The news that IRS officials were subjecting Tea Party groups applying for tax exempt status to extra scrutiny is genuinely disturbing. For those on the left who disagree, imagine President Bush’s IRS investigating liberal groups in the run-up to the 2004 election. This should be investigated, and lessons should be learned to stop this from happening in the future.
The groups in question were applying for a particular kind of tax exempt status under section 501(c)(4) of the tax code. This is not the designation used by charities, which come under section 501(c)(3). The key difference is that donations to 501(c)(3) charities are tax deductible for the donor, but donations to 501(c)(4) groups are not.
Groups organized under section 501(c)(4) are not allowed to be primarily political. The problem is that IRS regulators do not have a clear definition of what that means. Leaving regulators to enforce the current vague rules sets them up for this kind of scandal, as they try to figure it out for themselves.

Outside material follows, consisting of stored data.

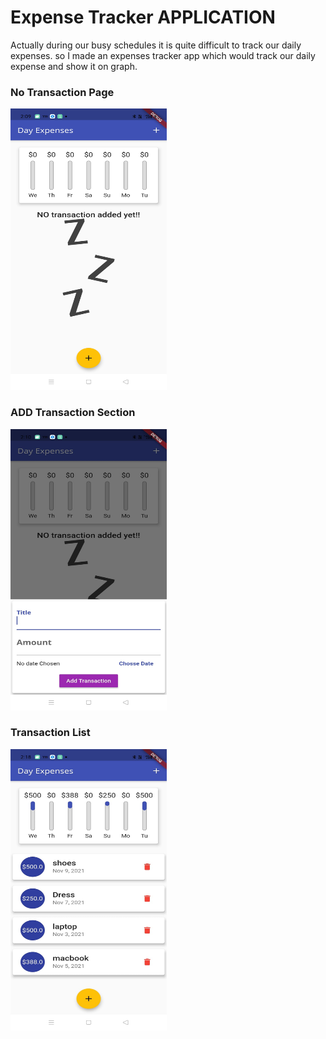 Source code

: # Expense Tracker APPLICATION

Actually during our busy schedules it is quite difficult to track our daily expenses. so I made an expenses tracker app which would track our daily expense and show it on graph.


### No Transaction Page
<img src="images/WhatsApp Image 2021-11-09 at 2.42.01 PM (1).jpeg" height="450" width="250">

### ADD Transaction Section
<img src="images/WhatsApp Image 2021-11-09 at 2.42.01 PM.jpeg" height="450" width="250">

### Transaction List
<img src="images/WhatsApp Image 2021-11-09 at 2.42.01 PM (2).jpeg" height="450" width="250">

The IRS needs to develop a clear test for political activity. This would make enforcing the law a simple matter of calling balls and strikes for the regulators. There are well-established and transparent procedures for agency rule-making, which involve a draft notice of the potential rule, followed by a comment period where the public has a chance to read the proposal and weigh in with concerns. The agency considers those comments and makes revisions as necessary before issuing the final rule. As the improper targeting of Tea Party groups by the IRS is investigated, developing a better rule for political activity should be considered as a way to ensure this doesn’t happen in the future.